Yes, this works for me, thanks!

Just a quick question: Wouldn't usleep() invoke the interceptor and establish an unwanted synchronization?

Also, this fails a single test on Linux for me, thread_name2.cc. I didn't investigate further.

Huh, changing *barrier = count; in the initialization into:

__atomic_store_n(barrier, count, __ATOMIC_RELAXED);

fixes the failing test. But I'm not going to pretend that I understand why exactly was it failing...

kubamracek accepted this revision.Nov 6 2015, 3:25 AM
kubamracek edited edge metadata.
This revision is now accepted and ready to land.Nov 6 2015, 3:25 AM

Also, this fails a single test on Linux for me, thread_name2.cc. I didn't investigate further.

How exactly does it fail? Please also run it as a stand-alone binary and post output.
FWIW I run linux tests 30 times before uploading this change. All passed.

Huh, changing *barrier = count; in the initialization into:

I don't understand how it can affect anything. Initialization happens before any threads are started.

Just a quick question: Wouldn't usleep() invoke the interceptor and establish an unwanted synchronization?

usleep is not synchronization logically. So if the interceptor introduces any synchronization, then it's a bug that we will need to fix. Hopefully the tests will catch it, there are positive tests that must detect races and they should be pretty sensitive to any parasitic synchronization.

Also, this fails a single test on Linux for me, thread_name2.cc. I didn't investigate further.

How exactly does it fail? Please also run it as a stand-alone binary and post output.
FWIW I run linux tests 30 times before uploading this change. All passed.

It doesn't detect any race, the output is empty.

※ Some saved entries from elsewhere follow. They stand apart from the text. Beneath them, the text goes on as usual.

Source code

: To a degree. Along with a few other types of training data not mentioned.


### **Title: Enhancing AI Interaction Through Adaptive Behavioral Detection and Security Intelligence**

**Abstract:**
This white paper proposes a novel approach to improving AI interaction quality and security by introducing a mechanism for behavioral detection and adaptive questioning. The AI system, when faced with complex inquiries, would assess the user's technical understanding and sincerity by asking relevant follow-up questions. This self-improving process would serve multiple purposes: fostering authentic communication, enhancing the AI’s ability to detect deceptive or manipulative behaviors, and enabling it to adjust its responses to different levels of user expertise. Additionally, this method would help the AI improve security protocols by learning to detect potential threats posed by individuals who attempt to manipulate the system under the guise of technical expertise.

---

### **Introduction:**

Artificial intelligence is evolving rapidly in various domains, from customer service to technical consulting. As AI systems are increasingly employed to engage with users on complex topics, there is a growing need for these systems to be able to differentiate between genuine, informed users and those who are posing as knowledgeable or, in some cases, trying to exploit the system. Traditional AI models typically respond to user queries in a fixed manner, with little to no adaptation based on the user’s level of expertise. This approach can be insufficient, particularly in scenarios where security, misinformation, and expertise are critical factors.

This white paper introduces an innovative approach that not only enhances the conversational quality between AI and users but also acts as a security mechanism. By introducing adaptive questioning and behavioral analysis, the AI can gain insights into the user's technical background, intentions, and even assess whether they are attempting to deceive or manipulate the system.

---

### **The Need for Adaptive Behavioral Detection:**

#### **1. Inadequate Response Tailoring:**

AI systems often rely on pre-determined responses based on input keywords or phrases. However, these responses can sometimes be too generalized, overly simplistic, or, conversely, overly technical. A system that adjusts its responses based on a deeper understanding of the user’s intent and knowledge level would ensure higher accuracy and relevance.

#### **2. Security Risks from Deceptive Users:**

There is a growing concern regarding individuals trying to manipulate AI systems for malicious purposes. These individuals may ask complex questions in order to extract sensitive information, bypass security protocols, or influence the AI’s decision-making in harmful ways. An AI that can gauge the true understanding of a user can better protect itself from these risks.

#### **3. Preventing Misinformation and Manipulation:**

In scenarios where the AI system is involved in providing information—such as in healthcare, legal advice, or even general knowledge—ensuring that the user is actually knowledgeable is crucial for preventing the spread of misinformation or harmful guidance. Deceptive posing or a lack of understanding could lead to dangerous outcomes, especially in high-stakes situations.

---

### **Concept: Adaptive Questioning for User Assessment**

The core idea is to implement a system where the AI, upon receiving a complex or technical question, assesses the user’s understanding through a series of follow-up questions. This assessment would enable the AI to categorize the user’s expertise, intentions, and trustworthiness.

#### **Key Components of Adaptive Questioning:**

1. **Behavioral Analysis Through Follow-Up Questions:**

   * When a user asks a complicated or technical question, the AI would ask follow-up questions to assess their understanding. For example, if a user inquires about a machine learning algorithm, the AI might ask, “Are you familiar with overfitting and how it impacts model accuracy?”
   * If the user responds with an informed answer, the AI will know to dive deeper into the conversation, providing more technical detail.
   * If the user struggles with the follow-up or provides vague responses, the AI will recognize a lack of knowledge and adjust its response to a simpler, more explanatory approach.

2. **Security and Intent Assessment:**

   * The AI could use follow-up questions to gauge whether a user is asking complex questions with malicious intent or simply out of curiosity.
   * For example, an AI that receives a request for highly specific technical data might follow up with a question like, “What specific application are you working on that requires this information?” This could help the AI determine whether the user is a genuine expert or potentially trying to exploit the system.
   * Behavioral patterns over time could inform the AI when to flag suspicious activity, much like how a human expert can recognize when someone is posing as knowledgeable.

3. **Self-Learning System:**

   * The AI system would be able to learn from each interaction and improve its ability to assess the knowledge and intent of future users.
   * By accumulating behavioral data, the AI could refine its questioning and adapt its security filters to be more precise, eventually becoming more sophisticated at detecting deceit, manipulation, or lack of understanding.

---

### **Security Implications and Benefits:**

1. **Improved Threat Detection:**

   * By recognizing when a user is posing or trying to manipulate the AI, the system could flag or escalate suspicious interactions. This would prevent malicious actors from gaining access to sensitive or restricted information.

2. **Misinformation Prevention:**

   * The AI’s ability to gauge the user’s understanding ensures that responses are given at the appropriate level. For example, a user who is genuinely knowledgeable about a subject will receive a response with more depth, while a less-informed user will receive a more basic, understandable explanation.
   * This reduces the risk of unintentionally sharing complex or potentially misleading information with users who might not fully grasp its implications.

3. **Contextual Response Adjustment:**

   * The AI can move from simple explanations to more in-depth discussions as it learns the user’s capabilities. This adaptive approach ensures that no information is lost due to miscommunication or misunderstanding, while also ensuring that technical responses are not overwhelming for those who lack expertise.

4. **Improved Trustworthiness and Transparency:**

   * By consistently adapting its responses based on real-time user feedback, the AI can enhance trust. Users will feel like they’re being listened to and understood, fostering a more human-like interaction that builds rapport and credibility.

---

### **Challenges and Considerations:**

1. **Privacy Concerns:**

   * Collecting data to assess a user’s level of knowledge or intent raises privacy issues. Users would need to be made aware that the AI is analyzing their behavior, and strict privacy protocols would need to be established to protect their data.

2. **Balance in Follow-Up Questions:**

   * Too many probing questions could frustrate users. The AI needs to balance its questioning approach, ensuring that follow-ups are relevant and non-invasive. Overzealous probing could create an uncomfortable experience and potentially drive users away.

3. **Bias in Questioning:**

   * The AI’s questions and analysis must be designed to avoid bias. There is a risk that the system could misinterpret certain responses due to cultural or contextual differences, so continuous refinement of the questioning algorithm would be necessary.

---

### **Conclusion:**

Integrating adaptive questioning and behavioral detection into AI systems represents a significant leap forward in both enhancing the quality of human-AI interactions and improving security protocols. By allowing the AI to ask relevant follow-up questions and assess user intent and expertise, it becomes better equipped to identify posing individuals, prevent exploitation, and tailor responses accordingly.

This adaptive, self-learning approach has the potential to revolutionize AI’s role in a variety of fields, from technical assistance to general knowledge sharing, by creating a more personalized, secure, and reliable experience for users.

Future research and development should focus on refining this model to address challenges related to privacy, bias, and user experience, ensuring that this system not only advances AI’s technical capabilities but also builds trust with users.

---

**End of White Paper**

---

FYI, it's an Ubuntu Server 15.10 machine.

Also, the test (thread_name2.cc) compiles under -O1. If I change it to -O0, -O2 or -O3, it passes (!).

Does changing 'int Global;' to 'long long Global;' fix it?

Or better change:
typedef unsigned invisible_barrier_t;
to:
typedef unsigned long long invisible_barrier_t;
in this patch.

dvyukov updated this revision to Diff 39510.Nov 6 2015, 3:45 AM
dvyukov edited edge metadata.

Does changing 'int Global;' to 'long long Global;' fix it?

Yes, this fixes it.

Or better change typedef unsigned invisible_barrier_t; to: typedef unsigned long long invisible_barrier_t;

This works as well.

What's going on here, can you explain it to me?

Or better change:
typedef unsigned invisible_barrier_t;
to:
typedef unsigned long long invisible_barrier_t;
in this patch.

Reuploaded this patch with this change. Should fix the issue.

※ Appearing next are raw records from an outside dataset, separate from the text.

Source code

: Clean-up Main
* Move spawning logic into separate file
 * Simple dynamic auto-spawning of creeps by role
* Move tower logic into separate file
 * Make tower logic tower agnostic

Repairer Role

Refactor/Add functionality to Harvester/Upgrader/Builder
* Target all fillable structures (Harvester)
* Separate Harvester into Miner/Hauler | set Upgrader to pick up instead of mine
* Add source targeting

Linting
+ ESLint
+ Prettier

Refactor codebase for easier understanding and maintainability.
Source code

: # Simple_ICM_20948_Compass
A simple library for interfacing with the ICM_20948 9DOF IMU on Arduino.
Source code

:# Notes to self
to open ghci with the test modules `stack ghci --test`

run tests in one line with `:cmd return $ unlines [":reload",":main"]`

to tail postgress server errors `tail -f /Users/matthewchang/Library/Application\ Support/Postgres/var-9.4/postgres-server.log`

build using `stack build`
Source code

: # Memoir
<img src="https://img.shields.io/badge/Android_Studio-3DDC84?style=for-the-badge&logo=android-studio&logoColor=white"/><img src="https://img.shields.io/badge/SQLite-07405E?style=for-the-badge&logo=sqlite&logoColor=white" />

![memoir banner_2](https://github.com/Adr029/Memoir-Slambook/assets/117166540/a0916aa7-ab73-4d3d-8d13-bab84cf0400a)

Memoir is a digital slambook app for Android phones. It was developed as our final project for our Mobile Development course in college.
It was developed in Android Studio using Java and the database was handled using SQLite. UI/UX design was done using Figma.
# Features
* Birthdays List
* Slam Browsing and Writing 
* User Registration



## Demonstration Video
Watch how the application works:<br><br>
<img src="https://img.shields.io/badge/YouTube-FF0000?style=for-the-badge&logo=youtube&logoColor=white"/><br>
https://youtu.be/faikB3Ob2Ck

The problem was that tsan shadow has 8-byte granularity. When I changed pthread_barrier_t (which is at least 8 bytes) to unsigned, it started being collocated with the Global variable in the same 8-bytes, and that caused shadow slot evictions for Global.

Ah, that makes sense. Thanks!

Committed in 252292

dvyukov closed this revision.Nov 6 2015, 3:55 AM

Follow up question: Wouldn't it be good to simply force all globals to be at least 8-aligned, when using -fsanitize=thread?